**Aim of the task:** Set down again exactly the lines of the listing below that fall between the line holding "Contribution: 2017-11-24 20:00" and the line holding "Contribution: 2017-12-06 20:00", inclusive.

**Provided entries:**
★ ★ ★ ★ ★

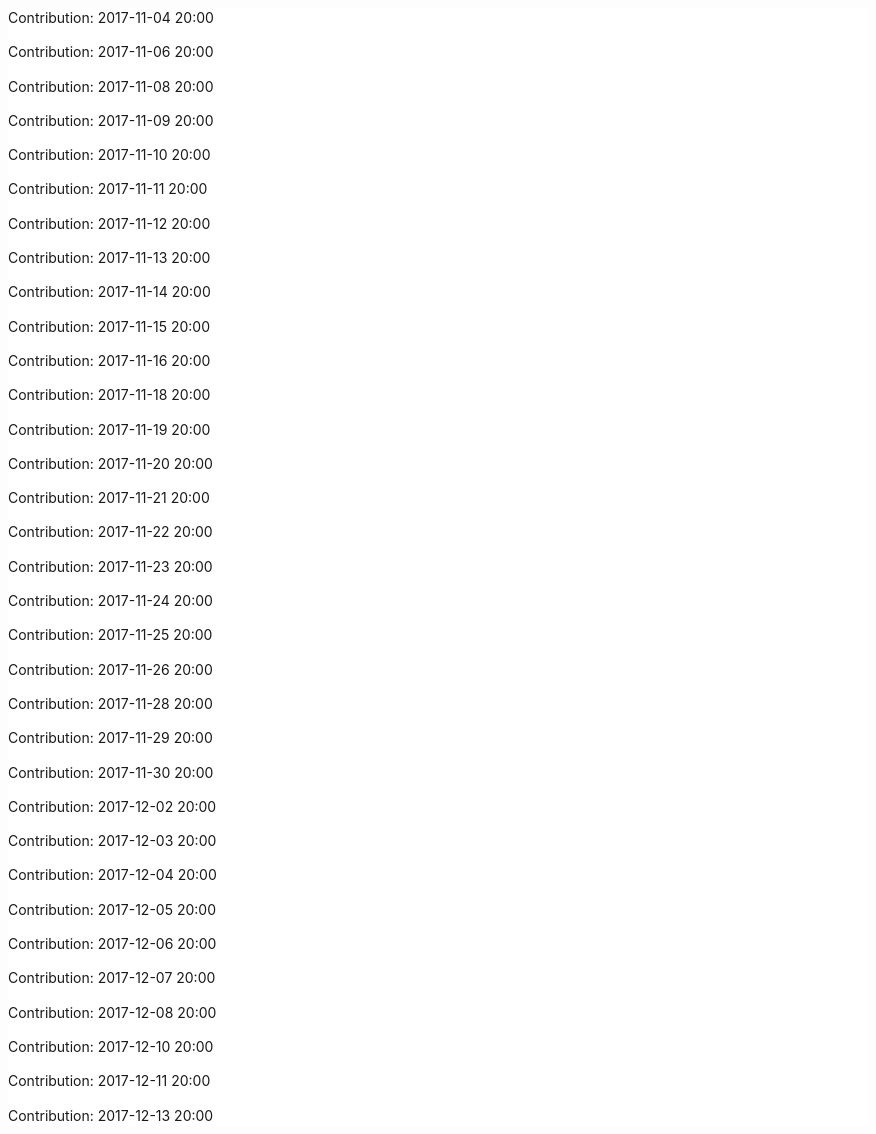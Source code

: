 Contribution: 2017-11-04 20:00

Contribution: 2017-11-06 20:00

Contribution: 2017-11-08 20:00

Contribution: 2017-11-09 20:00

Contribution: 2017-11-10 20:00

Contribution: 2017-11-11 20:00

Contribution: 2017-11-12 20:00

Contribution: 2017-11-13 20:00

Contribution: 2017-11-14 20:00

Contribution: 2017-11-15 20:00

Contribution: 2017-11-16 20:00

Contribution: 2017-11-18 20:00

Contribution: 2017-11-19 20:00

Contribution: 2017-11-20 20:00

Contribution: 2017-11-21 20:00

Contribution: 2017-11-22 20:00

Contribution: 2017-11-23 20:00

Contribution: 2017-11-24 20:00

Contribution: 2017-11-25 20:00

Contribution: 2017-11-26 20:00

Contribution: 2017-11-28 20:00

Contribution: 2017-11-29 20:00

Contribution: 2017-11-30 20:00

Contribution: 2017-12-02 20:00

Contribution: 2017-12-03 20:00

Contribution: 2017-12-04 20:00

Contribution: 2017-12-05 20:00

Contribution: 2017-12-06 20:00

Contribution: 2017-12-07 20:00

Contribution: 2017-12-08 20:00

Contribution: 2017-12-10 20:00

Contribution: 2017-12-11 20:00

Contribution: 2017-12-13 20:00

★ ★ ★ ★ ★

**Task result:**
Contribution: 2017-11-24 20:00

Contribution: 2017-11-25 20:00

Contribution: 2017-11-26 20:00

Contribution: 2017-11-28 20:00

Contribution: 2017-11-29 20:00

Contribution: 2017-11-30 20:00

Contribution: 2017-12-02 20:00

Contribution: 2017-12-03 20:00

Contribution: 2017-12-04 20:00

Contribution: 2017-12-05 20:00

Contribution: 2017-12-06 20:00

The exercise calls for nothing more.